Bildung PLUS: Sie kommen nicht wie Ihre Vorgängerin Ahnen aus dem Schulbereich. Werden Sie andere Schwerpunkte innerhalb Ihrer Amtszeit setzen? Welche werden das sein? 

Wanka: Bildung und Schule werden auch weiterhin ein wichtiges Aufgabenfeld der Kultusministerkonferenz bleiben. In enger Zusammenarbeit mit dem Präsidium, in dem mit Ute Erdsieck-Rave, Doris Ahnen und Klaus Böger der Schulbereich stark vertreten ist, werden wir gemeinsam die erfolgreiche Arbeit meiner Amtsvorgängerin, der rheinland-pfälzischen Bildungsministerin Doris Ahnen, fortsetzen. Darüber hinaus möchte ich die Qualitätsentwicklung und Qualitätssicherung im Bildungs- und Hochschulbereich, die Kernaufgaben der KMK, weiter vorantreiben. Außerdem werde ich mich für eine zügige Realisierung der KMK-Reformen einsetzen.

Bildung PLUS:
Sie sind promovierte Mathematikerin, waren Rektorin der Fachhochschule Merseburg in Sachsen-Anhalt, führen seit 2000 das Wissenschaftsministerium in Brandenburg, haben viele Ehrenämter inne gehabt und sind Mutter. Welche Erfahrungen werden Ihnen als künftige KMK-Präsidentin besonders zu Gute kommen?
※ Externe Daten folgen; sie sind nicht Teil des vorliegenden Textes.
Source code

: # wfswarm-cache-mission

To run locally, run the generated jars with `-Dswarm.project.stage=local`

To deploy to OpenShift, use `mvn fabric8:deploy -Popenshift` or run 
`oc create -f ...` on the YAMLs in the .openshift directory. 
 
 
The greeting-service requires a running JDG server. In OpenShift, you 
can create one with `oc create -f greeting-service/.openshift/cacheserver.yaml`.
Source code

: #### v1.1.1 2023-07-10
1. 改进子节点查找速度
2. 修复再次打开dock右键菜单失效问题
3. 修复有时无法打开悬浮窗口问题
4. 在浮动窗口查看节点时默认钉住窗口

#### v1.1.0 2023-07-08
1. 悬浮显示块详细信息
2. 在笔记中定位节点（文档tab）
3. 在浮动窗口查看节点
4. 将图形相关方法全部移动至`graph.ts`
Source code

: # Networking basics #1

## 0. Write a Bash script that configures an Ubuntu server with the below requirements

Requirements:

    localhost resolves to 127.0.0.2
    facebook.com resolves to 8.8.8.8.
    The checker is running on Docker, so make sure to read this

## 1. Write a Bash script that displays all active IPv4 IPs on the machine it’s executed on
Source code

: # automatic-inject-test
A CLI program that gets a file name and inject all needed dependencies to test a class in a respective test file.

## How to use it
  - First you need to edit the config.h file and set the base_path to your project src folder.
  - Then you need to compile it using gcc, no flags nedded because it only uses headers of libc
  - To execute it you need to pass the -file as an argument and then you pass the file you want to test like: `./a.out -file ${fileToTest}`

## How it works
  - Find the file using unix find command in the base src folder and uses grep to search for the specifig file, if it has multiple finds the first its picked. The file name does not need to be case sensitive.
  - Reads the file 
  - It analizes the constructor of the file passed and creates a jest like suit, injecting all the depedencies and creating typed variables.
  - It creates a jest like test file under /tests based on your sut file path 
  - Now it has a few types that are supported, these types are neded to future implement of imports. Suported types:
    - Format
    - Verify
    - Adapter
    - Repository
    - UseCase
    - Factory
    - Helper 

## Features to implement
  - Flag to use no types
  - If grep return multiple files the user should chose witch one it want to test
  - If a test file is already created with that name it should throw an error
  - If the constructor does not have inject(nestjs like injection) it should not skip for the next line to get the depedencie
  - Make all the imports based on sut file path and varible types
Wanka: Das Amt der Präsidentin besteht in erster Linie darin, innerhalb der Kultusministerkonferenz einvernehmliche, konsensfähige Beschlüsse zu erreichen und nach außen zu vertreten. So gesehen sind meine Erfahrungen, die ich in der großen Koalition in Brandenburg gesammelt habe, ein gutes Training für meine Aufgaben als KMK-Präsidentin.

Bildung PLUS: Innerhalb der Föderalismus-Diskussion wurde die Kultusministerkonferenz oft kritisiert und mit einem zahnlosen Tiger verglichen. Es hieß, die KMK sei zu träge. Die KMK bekam Druck von der Öffentlichkeit und selbst von den Ländern. Steuert die KMK nach dem Vorstoß des niedersächsischen Ministerpräsidenten Christian Wulff zur Reform der KMK nun in eine andere Richtung?
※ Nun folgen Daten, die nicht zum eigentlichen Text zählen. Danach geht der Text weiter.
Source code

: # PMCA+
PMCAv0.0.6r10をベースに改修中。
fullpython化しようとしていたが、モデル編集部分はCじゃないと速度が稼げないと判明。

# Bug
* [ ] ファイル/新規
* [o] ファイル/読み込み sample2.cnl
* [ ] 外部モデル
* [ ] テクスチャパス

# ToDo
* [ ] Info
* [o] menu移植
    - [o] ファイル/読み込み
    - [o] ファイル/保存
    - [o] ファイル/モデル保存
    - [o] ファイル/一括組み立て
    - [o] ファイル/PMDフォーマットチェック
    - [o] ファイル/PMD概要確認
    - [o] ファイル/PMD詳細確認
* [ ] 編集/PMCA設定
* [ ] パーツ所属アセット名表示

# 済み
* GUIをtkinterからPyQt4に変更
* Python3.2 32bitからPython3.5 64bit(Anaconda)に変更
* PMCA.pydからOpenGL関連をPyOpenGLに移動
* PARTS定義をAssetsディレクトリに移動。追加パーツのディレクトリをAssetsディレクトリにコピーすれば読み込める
Wanka: Erfolg hat bekanntlich viele Väter. Tatsache ist, dass die Kultusministerkonferenz den Reformprozess in eigener Sache selbst eingeleitet hat. Im Laufe der Diskussion und auch als Reaktion auf das niedersächsische Vorgehen ist vor allem in das öffentliche Bewusstsein gerückt, dass sinnvolle Bildungsreformen in Schule und Hochschule koordiniert werden müssen und nicht abbrechen dürfen. Ich erinnere daran, dass die Kultusministerkonferenz im Jahr 2004 ein Gesamtpaket bundesweit geltender Bildungsstandards beschlossen hat und das Institut für Qualitätsentwicklung im Bildungswesen in vergleichsweise kurzer Zeit seine Arbeit aufnehmen konnte. Die Kultusministerkonferenz hält den Reformdruck aufrecht und wird sich in Zukunft noch stärker auf ihre Kernaufgaben, die Qualitätssicherung in Schule und Hochschule sowie den Kulturbereich konzentrieren. Die Zahl ihrer Gremien wird um mehr als die Hälfte reduziert. Diese Richtung wird von allen Ländern gemeinsam getragen.

Bildung PLUS: Was leiten Sie aus PISA II ab? In welchen Bereichen muss mehr getan werden und wo sind wir auf dem richtigen Weg?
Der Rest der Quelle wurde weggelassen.